皇后宜修哪里不会依着他,笑道:“皇上要大办宴席,不如群宴百官,扬我大周国威!”
于是三日后暮色深沉之时,玄凌在于前朝紫辰宫大宴文武百官,同赏三十余尺的赤红珊瑚等一众宝物。
宴请文武百官是大宴,以往这等极及奢靡之能事通常是每年的天长节。玄凌更是破例允许五品以上的官员皆可携家中女眷同行。
皇后宜修也在宴上拿出许多珍藏的酒来,其中最珍贵的,是两坛二十多年“水仙陈”,颜色清澈如掬养水仙的清水,气味清甜如盛开的水仙,入口绵甜,后劲极大。
但到底男女分席。后妃命妇等女眷的席面则是在紫辰宫之后的明苑。自紫辰宫至明苑一路金碧相辉,锦绮相错,华灯实烛,弥漫周匝,紫奥城及明苑,绣帷相连,笙歌互起,金石相辉,坛霞万色。
明苑听起来像是一座园子名,其实却是一座自平地高高筑起的观景宫殿。明苑规格陈设一如前面的紫辰宫。
皇后宜修头梳凌云髻,正簪着赤金九尾凤衔玛瑙珠步摇,鬓上更有珠翠点点;穿着大袖金红广绫绞珠织金百鸟追凤纹礼服,披着丈许来长的正红云雾绡,上用金线密绣缠枝牡丹的花样。
皇后宜修坐上主位的金凤宝座上,接见每位王妃命妇、官员内眷。在场众人无不夸赞皇后娘娘雍容华贵,母仪天下。
皇长子予漓夫妇来的不早不晚。
正妃许怡人丰腴了些,外是桃红勾勒宝相花纹罩衣,玫红金边上裳的花纹用如月华般绞洁白银线织成的月季花,下系着郁金色敷彩轻容花笼裙,用金线满满堆成鲜花艳鸟,愈加显得她肤光胜雪,华美轻艳。
王妃如此美丽,皇长子怎能不爱?传闻成婚之后皇长子与王妃如胶似漆,夫妻恩爱。想来传言也是有几分真的。
所有妃嫔早已坐于殿内所座次,有品级的命妇则在拜见皇后之后由穿月白蓝团花服色的宫女引入各家座次。
二皇子予潇的未婚妻——从二品兵部侍郎王川流之女王君凝也有资格参加这次大宴。王君凝一出现,就迎来了不少人的注视。大家都很好奇这位出身高贵的未来王妃。
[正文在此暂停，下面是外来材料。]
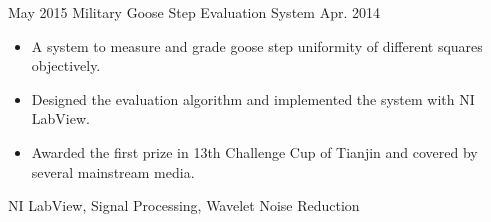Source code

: \begin{projects}
	\emptySeparator
	
	\project
	{May 2015}		{Military Goose Step Evaluation System}
	{Apr. 2014}		{\begin{itemize}
			\item A system to measure and grade goose step uniformity of different squares objectively. 
			\item Designed the evaluation algorithm and implemented the system with NI LabView.
			\item Awarded the first prize in 13th Challenge Cup of Tianjin and covered by several mainstream media.
		\end{itemize} 
	}
	{NI LabView, Signal Processing, Wavelet Noise Reduction}

\end{projects}

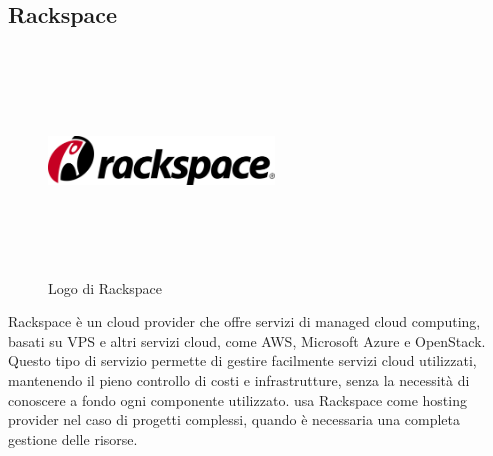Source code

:    \subsection{Rackspace}
   \begin{figure}[htbp]
      \begin{center}
         \includegraphics[width=6cm,height=6cm,keepaspectratio]{immagini/rackspace-logo}
      \end{center}
      \caption{Logo di Rackspace}
   \end{figure}
   Rackspace è un cloud provider che offre servizi di managed cloud computing, basati su VPS e altri servizi cloud, come AWS, Microsoft Azure e OpenStack. Questo tipo di servizio permette di gestire facilmente servizi cloud utilizzati, mantenendo il pieno controllo di costi e infrastrutture, senza la necessità di conoscere a fondo ogni componente utilizzato.
   \nomeAzienda{} usa Rackspace come hosting provider nel caso di progetti complessi, quando è necessaria una completa gestione delle risorse.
出席这次大宴,王君凝看得出来也用心打扮了一番。王君凝此次细细挽了一个在室少女也可梳的望仙髻,发髻左右简单插两支金丝嵌珠钗固定,又斜簪了一朵粉晶蔷薇花;她身上的颜色较为清淡:身穿粉白回形云气纹上襦,齐胸系着丁香紫苏绣蝶戏水仙月华裙,外罩着雪青色缕金联珠孔雀纹大袖衫,衬得她容貌清丽,气度沉静。
皇后宜修对她只算不咸不淡,只略略交流了几句,便让剪秋捧着给她赏赐亲自引她和她的母亲王夫人入座。
朱八小姐茜葳也被皇后宜修的父亲是国丈爷的承恩公送进了宫宴。朱茜葳小姐也不是被家人怂恿,还是自己的选择,竟然满头珠翠、穿了一身大红盘金牡丹凤凰纹翟衣,直直白白的冲撞了皇后宜修。
皇后宜修虽然面上不显,心里却给朱茜葳狠狠地记了一笔,一言不发的挥挥手让朱茜葳她下去了。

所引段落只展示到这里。